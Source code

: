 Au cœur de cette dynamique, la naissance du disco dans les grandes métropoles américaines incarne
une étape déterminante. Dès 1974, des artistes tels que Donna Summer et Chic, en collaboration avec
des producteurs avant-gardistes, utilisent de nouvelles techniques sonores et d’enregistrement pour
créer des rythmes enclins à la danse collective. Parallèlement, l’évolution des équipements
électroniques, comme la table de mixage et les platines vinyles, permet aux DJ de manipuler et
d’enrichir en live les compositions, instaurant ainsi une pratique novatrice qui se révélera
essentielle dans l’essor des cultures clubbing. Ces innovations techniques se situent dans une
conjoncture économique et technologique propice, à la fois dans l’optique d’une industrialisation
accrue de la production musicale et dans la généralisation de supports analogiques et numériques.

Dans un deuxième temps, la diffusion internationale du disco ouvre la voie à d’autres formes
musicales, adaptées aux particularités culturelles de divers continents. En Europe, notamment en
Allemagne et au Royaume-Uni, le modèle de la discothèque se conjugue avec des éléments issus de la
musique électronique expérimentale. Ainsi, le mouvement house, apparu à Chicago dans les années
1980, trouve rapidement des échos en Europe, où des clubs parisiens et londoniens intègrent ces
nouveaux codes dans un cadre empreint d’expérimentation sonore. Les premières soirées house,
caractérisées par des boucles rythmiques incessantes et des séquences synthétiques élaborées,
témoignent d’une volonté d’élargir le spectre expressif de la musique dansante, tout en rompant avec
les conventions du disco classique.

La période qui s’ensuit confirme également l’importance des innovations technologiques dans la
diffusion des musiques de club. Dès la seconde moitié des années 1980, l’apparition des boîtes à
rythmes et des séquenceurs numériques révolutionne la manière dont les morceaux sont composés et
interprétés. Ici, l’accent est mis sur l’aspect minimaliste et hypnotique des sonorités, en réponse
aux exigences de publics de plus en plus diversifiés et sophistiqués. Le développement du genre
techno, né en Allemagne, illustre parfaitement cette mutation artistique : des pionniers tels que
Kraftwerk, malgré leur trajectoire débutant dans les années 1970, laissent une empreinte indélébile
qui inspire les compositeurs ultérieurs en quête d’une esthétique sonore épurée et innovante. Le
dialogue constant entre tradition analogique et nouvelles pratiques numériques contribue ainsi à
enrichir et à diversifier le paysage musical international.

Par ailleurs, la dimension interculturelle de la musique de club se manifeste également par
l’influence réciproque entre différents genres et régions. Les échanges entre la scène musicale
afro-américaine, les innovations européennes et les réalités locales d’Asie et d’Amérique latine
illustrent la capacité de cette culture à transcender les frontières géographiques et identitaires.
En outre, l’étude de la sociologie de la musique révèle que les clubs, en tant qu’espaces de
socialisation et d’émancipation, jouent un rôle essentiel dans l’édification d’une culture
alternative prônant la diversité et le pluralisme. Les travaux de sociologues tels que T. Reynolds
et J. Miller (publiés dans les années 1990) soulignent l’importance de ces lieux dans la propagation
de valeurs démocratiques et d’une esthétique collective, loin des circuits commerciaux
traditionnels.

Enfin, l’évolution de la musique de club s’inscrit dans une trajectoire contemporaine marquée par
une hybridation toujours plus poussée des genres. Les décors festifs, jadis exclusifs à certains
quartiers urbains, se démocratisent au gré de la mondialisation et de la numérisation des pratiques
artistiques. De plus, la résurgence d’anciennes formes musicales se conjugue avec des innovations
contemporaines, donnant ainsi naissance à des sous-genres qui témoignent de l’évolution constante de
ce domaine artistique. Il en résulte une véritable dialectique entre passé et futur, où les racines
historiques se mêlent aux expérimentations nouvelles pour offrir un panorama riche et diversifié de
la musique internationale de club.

··········

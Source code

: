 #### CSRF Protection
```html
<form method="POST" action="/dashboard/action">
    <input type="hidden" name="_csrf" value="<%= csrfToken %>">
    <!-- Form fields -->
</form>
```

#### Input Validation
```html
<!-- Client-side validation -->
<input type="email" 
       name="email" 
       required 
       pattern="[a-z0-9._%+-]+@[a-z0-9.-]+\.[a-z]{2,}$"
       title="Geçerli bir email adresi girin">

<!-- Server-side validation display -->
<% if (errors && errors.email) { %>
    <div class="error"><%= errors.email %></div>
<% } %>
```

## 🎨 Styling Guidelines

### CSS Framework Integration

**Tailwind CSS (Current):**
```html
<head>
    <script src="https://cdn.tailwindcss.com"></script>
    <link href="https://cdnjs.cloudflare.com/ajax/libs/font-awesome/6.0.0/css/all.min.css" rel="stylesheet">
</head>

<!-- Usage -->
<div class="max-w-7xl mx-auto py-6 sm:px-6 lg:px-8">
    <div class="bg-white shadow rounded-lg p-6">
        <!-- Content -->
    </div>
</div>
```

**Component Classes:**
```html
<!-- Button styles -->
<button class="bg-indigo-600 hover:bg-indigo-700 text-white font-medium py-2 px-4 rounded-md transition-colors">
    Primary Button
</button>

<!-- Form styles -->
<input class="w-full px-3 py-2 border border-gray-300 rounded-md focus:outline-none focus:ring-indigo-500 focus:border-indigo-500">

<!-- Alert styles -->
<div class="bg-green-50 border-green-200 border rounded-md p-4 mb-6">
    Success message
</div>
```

··········

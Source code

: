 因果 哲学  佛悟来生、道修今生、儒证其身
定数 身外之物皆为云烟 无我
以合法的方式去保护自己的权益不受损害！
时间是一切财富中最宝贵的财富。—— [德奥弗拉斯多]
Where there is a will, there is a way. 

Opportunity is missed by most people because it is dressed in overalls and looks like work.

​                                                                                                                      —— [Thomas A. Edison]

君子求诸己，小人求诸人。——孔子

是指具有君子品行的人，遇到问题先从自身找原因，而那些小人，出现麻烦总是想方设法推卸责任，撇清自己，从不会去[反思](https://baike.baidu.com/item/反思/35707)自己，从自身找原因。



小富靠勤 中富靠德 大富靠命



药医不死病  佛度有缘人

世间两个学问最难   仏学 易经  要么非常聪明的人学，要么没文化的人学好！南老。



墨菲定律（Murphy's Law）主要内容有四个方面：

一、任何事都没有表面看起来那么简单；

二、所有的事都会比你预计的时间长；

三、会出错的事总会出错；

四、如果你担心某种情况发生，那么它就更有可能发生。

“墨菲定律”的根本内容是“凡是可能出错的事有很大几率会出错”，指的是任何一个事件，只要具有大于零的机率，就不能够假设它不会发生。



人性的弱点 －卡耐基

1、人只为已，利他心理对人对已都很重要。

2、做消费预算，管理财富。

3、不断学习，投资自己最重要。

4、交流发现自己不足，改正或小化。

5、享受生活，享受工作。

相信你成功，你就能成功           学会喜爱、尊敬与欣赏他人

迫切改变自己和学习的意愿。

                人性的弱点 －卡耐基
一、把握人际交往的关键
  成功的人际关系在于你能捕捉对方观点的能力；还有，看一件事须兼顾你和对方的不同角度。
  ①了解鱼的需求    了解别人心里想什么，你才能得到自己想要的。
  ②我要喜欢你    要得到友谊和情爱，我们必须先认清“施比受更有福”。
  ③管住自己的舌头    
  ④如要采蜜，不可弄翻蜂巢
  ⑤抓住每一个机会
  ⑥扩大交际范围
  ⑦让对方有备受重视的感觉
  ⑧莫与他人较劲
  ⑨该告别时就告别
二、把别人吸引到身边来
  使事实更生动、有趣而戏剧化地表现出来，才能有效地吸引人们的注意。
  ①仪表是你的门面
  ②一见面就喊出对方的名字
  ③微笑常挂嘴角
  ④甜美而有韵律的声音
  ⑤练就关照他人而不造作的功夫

··········

Above are the entries. Copy exactly the part that opens with the line containing "techno, né en" and closes with the line containing "enrichir et à", and no more.

■ Answer section:
techno, né en Allemagne, illustre parfaitement cette mutation artistique : des pionniers tels que
Kraftwerk, malgré leur trajectoire débutant dans les années 1970, laissent une empreinte indélébile
qui inspire les compositeurs ultérieurs en quête d’une esthétique sonore épurée et innovante. Le
dialogue constant entre tradition analogique et nouvelles pratiques numériques contribue ainsi à
enrichir et à diversifier le paysage musical international.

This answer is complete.